The Independent Electrical Contractors, the National Electrical Contractors Association (NECA), and dozens of other construction and real estate groups have signed a letter in support of Senate Bill 3591, the Commercial Building Modernization Act (CBMA), which extends and enhances the tax deduction at Section 179D of the Internal Revenue Code for energy efficient commercial and multifamily buildings. Buildings use more energy than any other sector of the U.S. economy and consume more than 70 percent of electricity in the country.

179D was one of several key tax incentives enacted over the last several years focused on encouraging businesses to incorporate energy efficiency into their operational plans. 179D in particular relates to the design and construction of energy-efficient commercial building property. Intended to offset some of the costs of qualifying energy-efficient improvements to commercial buildings, the deduction allows building owners to take an immediate expense for the cost of property that would normally be recovered through depreciation. To qualify, energy-efficient improvements must reduce total annual energy and power costs with respect to the interior lighting, heating, cooling, ventilation, and hot water systems by 50 percent. Partial deductions are allowed.

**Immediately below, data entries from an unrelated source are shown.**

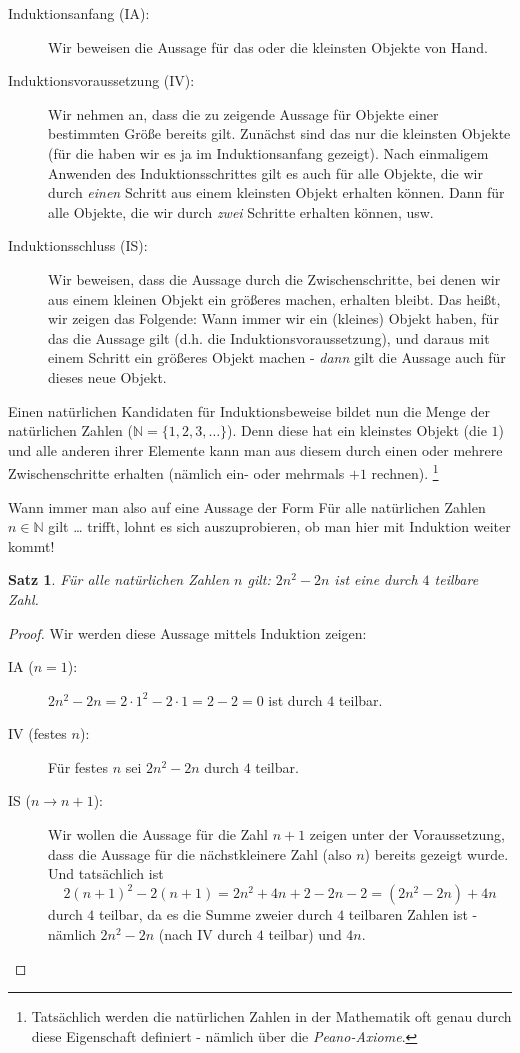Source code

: \documentclass[a4paper,ngerman,12pt]{scrartcl}
\newcommand{\NN}{\mathbb{N}}
\theoremstyle{definition}
\theoremstyle{plain}
\newtheorem{satz}[defn]{Satz}
\theoremstyle{remark}
\begin{document}
\begin{description}
	\item[Induktionsanfang (IA):] Wir beweisen die Aussage für das oder die kleinsten Objekte von Hand.
	\item[Induktionsvoraussetzung (IV):] Wir nehmen an, dass die zu zeigende Aussage für Objekte einer bestimmten Größe bereits gilt. Zunächst sind das nur die kleinsten Objekte (für die haben wir es ja im Induktionsanfang gezeigt). Nach einmaligem Anwenden des Induktionsschrittes gilt es auch für alle Objekte, die wir durch \emph{einen} Schritt aus einem kleinsten Objekt erhalten können. Dann für alle Objekte, die wir durch \emph{zwei} Schritte erhalten können, usw.
	\item[Induktionsschluss (IS):] Wir beweisen, dass die Aussage durch die Zwischenschritte, bei denen wir aus einem kleinen Objekt ein größeres machen, erhalten bleibt. Das heißt, wir zeigen das Folgende: Wann immer wir ein (kleines) Objekt haben, für das die Aussage gilt (d.h. die Induktionsvoraussetzung), und daraus mit einem Schritt ein größeres Objekt machen - \emph{dann} gilt die Aussage auch für dieses neue Objekt.
\end{description}


Einen natürlichen Kandidaten für Induktionsbeweise bildet nun die Menge der natürlichen Zahlen ($\mathbb{N} = \{1,2,3, \dots\}$). Denn diese hat ein kleinstes Objekt (die $1$) und alle anderen ihrer Elemente kann man aus diesem durch einen oder mehrere Zwischenschritte erhalten (nämlich ein- oder mehrmals $+1$ rechnen).
\footnote{Tatsächlich werden die natürlichen Zahlen in der Mathematik oft genau durch diese Eigenschaft definiert - nämlich über die \emph{Peano-Axiome}.}

Wann immer man also auf eine Aussage der Form \glqq Für alle natürlichen Zahlen $n \in \NN$ gilt \dots\grqq{} trifft, lohnt es sich auszuprobieren, ob man hier mit Induktion weiter kommt!

\begin{satz}\label{satz:zentrierteViereckszahl}
	Für alle natürlichen Zahlen $n$ gilt: $2n^2-2n$ ist eine durch $4$ teilbare Zahl.
\end{satz}

\begin{proof}
	Wir werden diese Aussage mittels Induktion zeigen:
	\begin{description}
		\item[IA ($n=1$):] $2n^2-2n  = 2\cdot 1^2 -2 \cdot 1 = 2-2 = 0$ ist durch $4$ teilbar.
		\item[IV (festes $n$):] Für festes $n$ sei $2n^2-2n$ durch $4$ teilbar.
		\item[IS ($n \to n+1$):] Wir wollen die Aussage für die Zahl $n+1$ zeigen unter der Voraussetzung, dass die Aussage für die nächstkleinere Zahl (also $n$) bereits gezeigt wurde. Und tatsächlich ist
		\[2(n+1)^2-2(n+1)  = 2n^2+4n+2-2n-2 = (2n^2-2n) + 4n\]
		durch $4$ teilbar, da es die Summe zweier durch $4$ teilbaren Zahlen ist - nämlich  $2n^2-2n$ (nach IV durch $4$ teilbar) und $4n$. \qedhere
	\end{description}
\end{proof}
\end{document}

179D expires at the end of 2013, but work on extending and improving this important deduction has already begun. Specifically, the CBMA improves Section 179D's effectiveness by making the tax incentive useable for a broader range of building owners, such as those owned by real estate investment trusts and certain LLPs. It also makes the incentive “performance based” and “technology neutral” mean that the greater the energy savings, the greater the deduction, and the incentive applies to projects not products, so owners and their contractors can decide among the best suite of efficiency measures that will achieve optimal energy performance in their assets rather than specifying particular equipment or products.